To see all current key bindings, press Ctrl-b ? inside tmux. This is the most useful reference when you forget a shortcut. Press q to exit the list.

7. Copy Mode and Scrollback

By default, you cannot scroll up in tmux with your mouse wheel or Page Up. You need to enter copy mode first. Copy mode also lets you search through output, select text, and copy it to tmux's paste buffer.

# Enter copy mode
# Press: Ctrl-b [

# In copy mode with vi keys (recommended):
# h/j/k/l    Move cursor
# Space      Start selection
# Enter      Copy selection and exit
# /          Search forward
# ?          Search backward
# n / N      Next / previous search match
# q          Exit copy mode

# Paste from buffer
# Press: Ctrl-b ]

To enable vi-style keys in copy mode (recommended if you use vim), add this to your ~/.tmux.conf:

# Use vi keys in copy mode
set-window-option -g mode-keys vi

# More intuitive vi copy bindings
bind-key -T copy-mode-vi v send-keys -X begin-selection
bind-key -T copy-mode-vi y send-keys -X copy-selection-and-cancel

# Copy to system clipboard (Linux with xclip)
bind-key -T copy-mode-vi y send-keys -X copy-pipe-and-cancel "xclip -in -selection clipboard"

# Copy to system clipboard (macOS)
bind-key -T copy-mode-vi y send-keys -X copy-pipe-and-cancel "pbcopy"

Increase scrollback buffer if you need more history (default is 2000 lines):

# In .tmux.conf: keep 50,000 lines of scrollback
set -g history-limit 50000

8. Custom .tmux.conf Configuration

tmux reads configuration from ~/.tmux.conf on startup. Here is a practical configuration file that addresses the most common complaints about tmux defaults:

# ~/.tmux.conf - Practical tmux configuration

# -------------------------------------------
# General settings
# -------------------------------------------

# Change prefix from Ctrl-b to Ctrl-a (easier to reach)
unbind C-b
set -g prefix C-a
bind C-a send-prefix

# Start window numbering at 1 (not 0)
set -g base-index 1
setw -g pane-base-index 1

# Renumber windows when one is closed
set -g renumber-windows on

# Increase scrollback buffer
set -g history-limit 50000

# Reduce escape time (important for vim users)
set -sg escape-time 10

# Enable mouse support
set -g mouse on

# Enable true color support
set -g default-terminal "tmux-256color"
set -ag terminal-overrides ",xterm-256color:RGB"

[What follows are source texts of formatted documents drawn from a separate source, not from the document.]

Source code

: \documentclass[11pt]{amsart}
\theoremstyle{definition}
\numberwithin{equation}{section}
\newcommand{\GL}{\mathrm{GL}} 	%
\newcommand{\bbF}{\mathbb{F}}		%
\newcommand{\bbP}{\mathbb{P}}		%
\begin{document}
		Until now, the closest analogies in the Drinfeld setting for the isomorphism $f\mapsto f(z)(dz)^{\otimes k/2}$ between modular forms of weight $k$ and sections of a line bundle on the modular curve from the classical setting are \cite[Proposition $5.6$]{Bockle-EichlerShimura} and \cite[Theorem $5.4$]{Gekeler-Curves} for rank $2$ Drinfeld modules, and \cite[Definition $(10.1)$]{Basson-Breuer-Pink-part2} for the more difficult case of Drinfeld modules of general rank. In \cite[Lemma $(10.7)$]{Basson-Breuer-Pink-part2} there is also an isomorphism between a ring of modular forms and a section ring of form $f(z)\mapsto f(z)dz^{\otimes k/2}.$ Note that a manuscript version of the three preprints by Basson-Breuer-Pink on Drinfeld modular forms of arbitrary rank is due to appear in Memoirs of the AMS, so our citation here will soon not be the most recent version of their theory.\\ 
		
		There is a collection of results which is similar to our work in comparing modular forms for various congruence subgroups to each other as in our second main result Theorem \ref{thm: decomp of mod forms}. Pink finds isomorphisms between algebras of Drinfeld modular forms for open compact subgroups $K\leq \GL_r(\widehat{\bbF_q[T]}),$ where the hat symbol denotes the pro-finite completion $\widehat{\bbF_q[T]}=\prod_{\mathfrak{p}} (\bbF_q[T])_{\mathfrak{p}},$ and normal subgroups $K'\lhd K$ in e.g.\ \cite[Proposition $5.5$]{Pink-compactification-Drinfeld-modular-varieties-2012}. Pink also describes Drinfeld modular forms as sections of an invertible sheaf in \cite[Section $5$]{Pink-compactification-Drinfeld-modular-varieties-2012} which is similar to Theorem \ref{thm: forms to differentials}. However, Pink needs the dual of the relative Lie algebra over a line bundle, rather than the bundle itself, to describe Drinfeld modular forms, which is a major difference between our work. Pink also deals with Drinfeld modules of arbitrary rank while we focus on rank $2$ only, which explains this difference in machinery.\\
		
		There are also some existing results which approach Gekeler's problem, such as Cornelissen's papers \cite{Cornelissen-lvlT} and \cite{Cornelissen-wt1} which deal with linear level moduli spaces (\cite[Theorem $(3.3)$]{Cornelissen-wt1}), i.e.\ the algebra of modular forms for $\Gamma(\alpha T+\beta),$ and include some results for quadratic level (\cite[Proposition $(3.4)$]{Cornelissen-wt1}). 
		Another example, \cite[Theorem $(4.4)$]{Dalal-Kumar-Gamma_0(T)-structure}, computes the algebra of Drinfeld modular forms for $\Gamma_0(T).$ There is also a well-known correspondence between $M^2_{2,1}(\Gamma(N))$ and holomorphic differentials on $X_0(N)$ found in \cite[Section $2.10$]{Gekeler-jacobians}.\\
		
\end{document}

# -------------------------------------------
# Key bindings
# -------------------------------------------

# Reload config file
bind r source-file ~/.tmux.conf \; display "Config reloaded!"

# Split panes with intuitive keys
bind | split-window -h -c "#{pane_current_path}"
bind - split-window -v -c "#{pane_current_path}"
unbind '"'
unbind %

# New window in current directory
bind c new-window -c "#{pane_current_path}"

# Navigate panes with vim keys
bind h select-pane -L
bind j select-pane -D
bind k select-pane -U
bind l select-pane -R

# Resize panes with vim keys
bind -r H resize-pane -L 5
bind -r J resize-pane -D 5
bind -r K resize-pane -U 5
bind -r L resize-pane -R 5

# Vi copy mode
setw -g mode-keys vi
bind -T copy-mode-vi v send-keys -X begin-selection
bind -T copy-mode-vi y send-keys -X copy-selection-and-cancel

# -------------------------------------------
# Visual settings
# -------------------------------------------

# Status bar position
set -g status-position bottom
set -g status-interval 5

# Pane borders
set -g pane-border-style fg=colour238
set -g pane-active-border-style fg=colour39

# Activity alerts
setw -g monitor-activity on
set -g visual-activity off

After editing ~/.tmux.conf, reload it without restarting tmux:

# From inside tmux (if you have the bind above)
# Press: Ctrl-a r

# Or from the command prompt
# Press: Ctrl-b :
# Type: source-file ~/.tmux.conf

# Or from the shell
tmux source-file ~/.tmux.conf

9. Status Bar Customization

The status bar is the information strip at the bottom of the tmux window. You can fully customize its content, colors, and layout.

# Status bar colors
set -g status-style bg=colour234,fg=colour250

# Left side: session name
set -g status-left-length 30
set -g status-left "#[fg=colour39,bold] #S #[default]| "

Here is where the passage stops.